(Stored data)
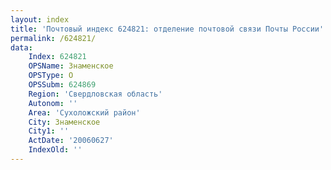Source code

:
 ```yaml
---
layout: index
title: 'Почтовый индекс 624821: отделение почтовой связи Почты России'
permalink: /624821/
data:
    Index: 624821
    OPSName: Знаменское
    OPSType: О
    OPSSubm: 624869
    Region: 'Свердловская область'
    Autonom: ''
    Area: 'Сухоложский район'
    City: Знаменское
    City1: ''
    ActDate: '20060627'
    IndexOld: ''
---
```

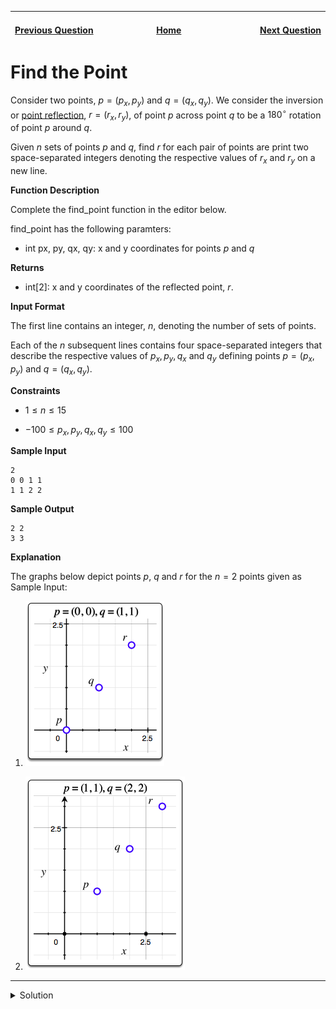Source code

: | <img width=1000>[Previous Question](https://github.com/Kevin-Lago/python-hackerrank-solutions/tree/main/src/mathematics/)</img> | <img width=1000>[Home](https://github.com/Kevin-Lago/python-hackerrank-solutions)</img> | <img width=1000>[Next Question](https://github.com/Kevin-Lago/python-hackerrank-solutions/tree/main/src/mathematics/)</img> |
|:---|:---:|---:|

# Find the Point

Consider two points, $p = (p_{x}, p_{y})$ and $q = (q_{x}, q_{y})$. We consider the inversion or [point reflection](https://en.wikipedia.org/wiki/Point_reflection), $r = (r_{x}, r_{y})$, of point $p$ across point $q$ to be a $180^{\circ}$ rotation of point $p$ around $q$.

Given $n$ sets of points $p$ and $q$, find $r$ for each pair of points are print two space-separated integers denoting the respective values of $r_{x}$ and $r_{y}$ on a new line.

__Function Description__

Complete the find_point function in the editor below.

find_point has the following paramters:

- int px, py, qx, qy: x and y coordinates for points $p$ and $q$

__Returns__

- int[2]: x and y coordinates of the reflected point, $r$.

__Input Format__

The first line contains an integer, $n$, denoting the number of sets of points.

Each of the $n$ subsequent lines contains four space-separated integers that describe the respective values of $p_{x}, p_{y}, q_{x}$ and $q_{y}$ defining points $p = (p_{x}, p_{y})$ and $q = (q_{x}, q_{y})$.

__Constraints__

- $1 \le n \le 15$

- $-100 \le p_{x}, p_{y}, q_{x}, q_{y} \le 100$

__Sample Input__

```
2
0 0 1 1
1 1 2 2
``` 

__Sample Output__

```
2 2
3 3
```

__Explanation__

The graphs below depict points $p$, $q$ and $r$ for the $n = 2$ points given as Sample Input:

1. ![HackerrankFindThePoint](1.png)

2. ![HackerrankFindThePoint2](2.png)

---

<details><summary>Solution</summary>
    
```python
import os


def find_point(px, py, qx, qy):
    rx = 2 * qx - px
    ry = 2 * qy - py

    return [rx, ry]


if __name__ == '__main__':
    fptr = open(os.environ['OUTPUT_PATH'], 'w')

    n = int(input().strip())

    for _ in range(n):
        px, py, qx, qy = map(int, input().split())

        result = find_point(px, py, qx, qy)

        fptr.write(' '.join(map(str, result)))
        fptr.write('\n')

    fptr.close()
```
</details>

_Problem statement_. Find all lines in the records that hold the word "sets". Copy them.

_Output for this exercise_.
Given $n$ sets of points $p$ and $q$, find $r$ for each pair of points are print two space-separated integers denoting the respective values of $r_{x}$ and $r_{y}$ on a new line.
The first line contains an integer, $n$, denoting the number of sets of points.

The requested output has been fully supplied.